(Record excerpts begins)

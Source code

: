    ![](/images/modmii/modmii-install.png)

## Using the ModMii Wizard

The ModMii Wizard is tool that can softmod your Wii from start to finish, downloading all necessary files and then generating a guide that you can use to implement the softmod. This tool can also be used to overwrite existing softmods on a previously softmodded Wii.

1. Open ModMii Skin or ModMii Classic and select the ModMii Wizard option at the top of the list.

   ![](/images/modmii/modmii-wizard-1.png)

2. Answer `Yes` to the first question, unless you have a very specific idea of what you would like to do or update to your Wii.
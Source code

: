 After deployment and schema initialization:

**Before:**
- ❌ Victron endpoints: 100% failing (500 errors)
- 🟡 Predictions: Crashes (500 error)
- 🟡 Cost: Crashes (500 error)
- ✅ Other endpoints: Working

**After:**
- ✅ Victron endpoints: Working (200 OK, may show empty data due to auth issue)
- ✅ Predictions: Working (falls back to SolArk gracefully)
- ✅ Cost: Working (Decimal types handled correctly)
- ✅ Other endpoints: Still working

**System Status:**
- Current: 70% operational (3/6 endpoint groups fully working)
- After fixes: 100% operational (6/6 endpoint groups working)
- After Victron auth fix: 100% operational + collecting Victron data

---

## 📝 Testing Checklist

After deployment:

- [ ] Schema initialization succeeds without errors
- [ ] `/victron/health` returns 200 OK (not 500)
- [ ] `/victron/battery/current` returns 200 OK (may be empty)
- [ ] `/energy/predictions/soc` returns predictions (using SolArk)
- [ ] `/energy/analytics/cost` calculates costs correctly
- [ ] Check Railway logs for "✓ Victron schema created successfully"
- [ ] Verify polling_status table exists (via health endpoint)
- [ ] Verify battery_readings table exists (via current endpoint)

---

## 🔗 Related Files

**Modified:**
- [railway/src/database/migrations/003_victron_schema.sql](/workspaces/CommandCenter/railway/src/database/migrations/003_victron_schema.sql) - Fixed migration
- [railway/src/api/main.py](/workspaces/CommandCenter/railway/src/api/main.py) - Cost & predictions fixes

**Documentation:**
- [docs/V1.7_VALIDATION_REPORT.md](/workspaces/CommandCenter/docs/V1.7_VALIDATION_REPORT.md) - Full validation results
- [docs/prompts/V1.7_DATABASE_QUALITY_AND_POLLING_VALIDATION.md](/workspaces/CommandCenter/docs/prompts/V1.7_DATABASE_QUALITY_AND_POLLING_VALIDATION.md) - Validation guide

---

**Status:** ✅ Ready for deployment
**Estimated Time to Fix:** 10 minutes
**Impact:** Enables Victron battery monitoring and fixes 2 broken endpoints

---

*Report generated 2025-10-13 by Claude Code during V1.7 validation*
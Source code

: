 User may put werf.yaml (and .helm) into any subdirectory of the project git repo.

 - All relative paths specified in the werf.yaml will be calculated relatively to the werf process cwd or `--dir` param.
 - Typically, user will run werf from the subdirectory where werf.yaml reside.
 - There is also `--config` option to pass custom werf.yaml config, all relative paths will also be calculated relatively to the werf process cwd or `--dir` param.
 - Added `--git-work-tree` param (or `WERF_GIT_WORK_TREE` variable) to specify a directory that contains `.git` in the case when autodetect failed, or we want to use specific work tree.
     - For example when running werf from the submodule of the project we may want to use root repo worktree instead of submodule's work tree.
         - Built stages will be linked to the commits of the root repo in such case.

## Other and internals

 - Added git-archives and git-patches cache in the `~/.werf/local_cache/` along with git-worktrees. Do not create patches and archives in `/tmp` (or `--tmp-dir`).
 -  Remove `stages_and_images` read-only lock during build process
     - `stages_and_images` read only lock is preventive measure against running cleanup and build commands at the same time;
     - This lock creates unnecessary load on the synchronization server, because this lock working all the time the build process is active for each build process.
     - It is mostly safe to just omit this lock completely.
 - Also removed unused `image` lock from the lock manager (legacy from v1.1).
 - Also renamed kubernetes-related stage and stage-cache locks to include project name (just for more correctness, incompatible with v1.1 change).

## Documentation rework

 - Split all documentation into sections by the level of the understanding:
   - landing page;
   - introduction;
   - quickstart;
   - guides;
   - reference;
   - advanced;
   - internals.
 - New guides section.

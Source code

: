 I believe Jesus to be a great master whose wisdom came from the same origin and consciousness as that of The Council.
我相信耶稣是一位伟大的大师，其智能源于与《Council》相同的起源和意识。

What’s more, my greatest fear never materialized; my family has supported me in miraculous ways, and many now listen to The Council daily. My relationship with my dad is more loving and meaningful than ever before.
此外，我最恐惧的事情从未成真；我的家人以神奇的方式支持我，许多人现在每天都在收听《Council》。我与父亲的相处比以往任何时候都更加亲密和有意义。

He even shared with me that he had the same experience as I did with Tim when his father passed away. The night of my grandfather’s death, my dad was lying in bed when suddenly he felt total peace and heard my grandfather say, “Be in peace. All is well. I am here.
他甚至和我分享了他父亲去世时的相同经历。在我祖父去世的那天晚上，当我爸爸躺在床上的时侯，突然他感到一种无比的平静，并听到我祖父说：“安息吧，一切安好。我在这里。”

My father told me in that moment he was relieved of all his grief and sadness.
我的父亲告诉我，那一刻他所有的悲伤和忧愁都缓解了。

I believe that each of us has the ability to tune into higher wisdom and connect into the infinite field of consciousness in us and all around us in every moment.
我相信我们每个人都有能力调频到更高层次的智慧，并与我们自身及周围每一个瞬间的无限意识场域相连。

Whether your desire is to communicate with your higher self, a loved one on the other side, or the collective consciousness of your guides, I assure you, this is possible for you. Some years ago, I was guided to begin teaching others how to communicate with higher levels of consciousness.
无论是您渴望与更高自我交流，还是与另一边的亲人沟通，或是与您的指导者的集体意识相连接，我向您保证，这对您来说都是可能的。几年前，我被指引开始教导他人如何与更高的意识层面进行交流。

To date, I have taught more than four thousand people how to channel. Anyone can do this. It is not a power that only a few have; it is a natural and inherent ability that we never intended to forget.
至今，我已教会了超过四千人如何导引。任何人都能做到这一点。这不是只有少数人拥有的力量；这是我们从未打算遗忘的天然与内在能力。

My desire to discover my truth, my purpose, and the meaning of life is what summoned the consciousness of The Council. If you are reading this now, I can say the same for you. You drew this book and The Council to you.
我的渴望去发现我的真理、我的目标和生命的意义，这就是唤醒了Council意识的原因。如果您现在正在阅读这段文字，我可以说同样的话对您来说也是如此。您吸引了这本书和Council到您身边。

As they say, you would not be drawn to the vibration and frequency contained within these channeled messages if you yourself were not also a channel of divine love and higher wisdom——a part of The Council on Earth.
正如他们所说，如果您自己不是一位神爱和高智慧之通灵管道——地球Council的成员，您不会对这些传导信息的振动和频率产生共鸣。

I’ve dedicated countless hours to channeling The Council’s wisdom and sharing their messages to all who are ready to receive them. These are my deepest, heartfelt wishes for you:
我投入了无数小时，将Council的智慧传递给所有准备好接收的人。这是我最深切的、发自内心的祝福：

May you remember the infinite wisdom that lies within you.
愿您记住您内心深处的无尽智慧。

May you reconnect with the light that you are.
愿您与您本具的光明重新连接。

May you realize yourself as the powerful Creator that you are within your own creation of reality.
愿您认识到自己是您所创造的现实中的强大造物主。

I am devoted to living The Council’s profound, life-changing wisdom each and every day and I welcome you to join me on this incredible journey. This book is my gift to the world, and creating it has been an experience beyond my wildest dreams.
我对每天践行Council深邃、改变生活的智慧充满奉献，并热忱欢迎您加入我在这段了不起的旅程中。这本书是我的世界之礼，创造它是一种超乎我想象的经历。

(Record excerpts ends)

Set down exactly the lines from the start of the records to the line with "1. Open ModMii". Include that line, and add nothing more.

Source code

:    ![](/images/modmii/modmii-install.png)

## Using the ModMii Wizard

The ModMii Wizard is tool that can softmod your Wii from start to finish, downloading all necessary files and then generating a guide that you can use to implement the softmod. This tool can also be used to overwrite existing softmods on a previously softmodded Wii.

1. Open ModMii Skin or ModMii Classic and select the ModMii Wizard option at the top of the list.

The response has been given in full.